El recurso no merece prosperar.
Respecto a la valoración de la prueba en segunda instancia preferimos situarnos en la actualidad en un eje distinto al clásico de recurrir al de la simple inmediación y credibilidad derivadas de la sentencia de la instancia, que es el que expondremos a continuación. No nos auto-limitamos a verificar si la valoración de la instancia resulta racional, sino si es la mejor de las valoraciones que se pueden haber hecho. En caso de respondernos que no, acogemos aquella otra que estimamos más adecuada, con independencia de la posible racionalidad de la otra.
No se trata, haciendo un seguidismo fácil de la doctrina que propugna la apelación como una revisión del raciocinio de la fundamentación de la instancia, que validemos cualquier tipo de interpretación que haya podido hacerse en esa sede y que no esté fuera de los cánones de la normalidad, sino solo aquellas que se fundamentan en el contenido probatorio rendido en el acto del plenario y responden a criterios racionales y lógicos, que pueden ser asumidos unánimemente por la comunidad como el corolario del procedimiento por esta misma sala. Es decir, al tener capacidad total de reevaluación de lo sucedido, la remisión a la valoración de la instancia solo es posible cuando la misma coincide con el criterio del tribunal, que tampoco puede variarlo por razones meramente anecdóticas o por detalles nimios.

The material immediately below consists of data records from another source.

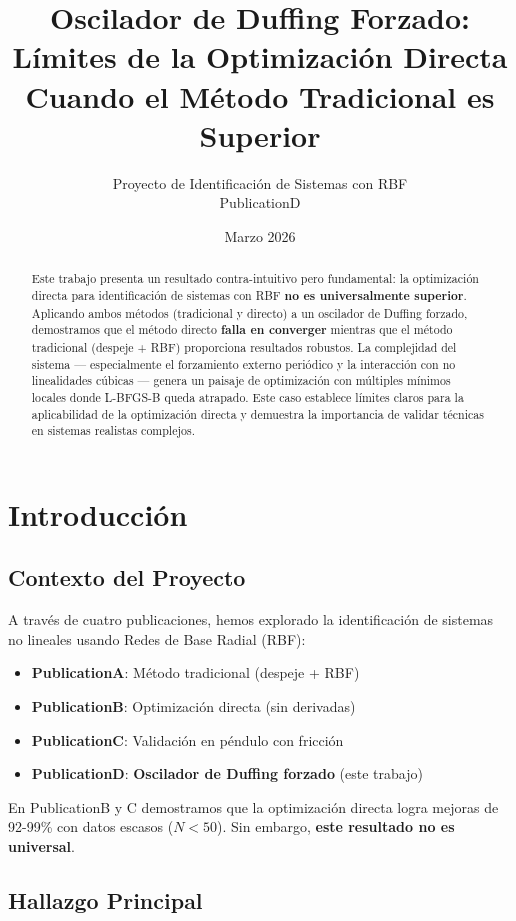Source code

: \documentclass[11pt,a4paper]{article}
\title{\textbf{Oscilador de Duffing Forzado:\\Límites de la Optimización Directa}\\[0.5em]
\large Cuando el Método Tradicional es Superior}
\author{Proyecto de Identificación de Sistemas con RBF\\PublicationD}
\date{Marzo 2026}
\begin{document}
\maketitle

\begin{abstract}
Este trabajo presenta un resultado contra-intuitivo pero fundamental: la optimización directa para identificación de sistemas con RBF \textbf{no es universalmente superior}. Aplicando ambos métodos (tradicional y directo) a un oscilador de Duffing forzado, demostramos que el método directo \textbf{falla en converger} mientras que el método tradicional (despeje + RBF) proporciona resultados robustos. La complejidad del sistema --- especialmente el forzamiento externo periódico y la interacción con no linealidades cúbicas --- genera un paisaje de optimización con múltiples mínimos locales donde L-BFGS-B queda atrapado. Este caso establece límites claros para la aplicabilidad de la optimización directa y demuestra la importancia de validar técnicas en sistemas realistas complejos.
\end{abstract}

\section{Introducción}

\subsection{Contexto del Proyecto}

A través de cuatro publicaciones, hemos explorado la identificación de sistemas no lineales usando Redes de Base Radial (RBF):

\begin{itemize}
\item \textbf{PublicationA}: Método tradicional (despeje + RBF)
\item \textbf{PublicationB}: Optimización directa (sin derivadas)
\item \textbf{PublicationC}: Validación en péndulo con fricción
\item \textbf{PublicationD}: \textbf{Oscilador de Duffing forzado} (este trabajo)
\end{itemize}

En PublicationB y C demostramos que la optimización directa logra mejoras de 92-99\% con datos escasos ($N < 50$). Sin embargo, \textbf{este resultado no es universal}.

\subsection{Hallazgo Principal}
\end{document}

De esta manera, estamos plenamente capacitados para examinar la prueba rendida en el plenario con nuestros propios ojos, sin que una interpretación valorativa de la instancia dentro de esos cánones de la normalidad nos haya de sujetar necesariamente a la confirmación. Aun cuando estimemos que el razonamiento empleado entraría dentro del estándar admitido comúnmente como de "racional", si no lo compartimos y estimamos "más racional" otra solución más favorable al reo, hemos de acogerla.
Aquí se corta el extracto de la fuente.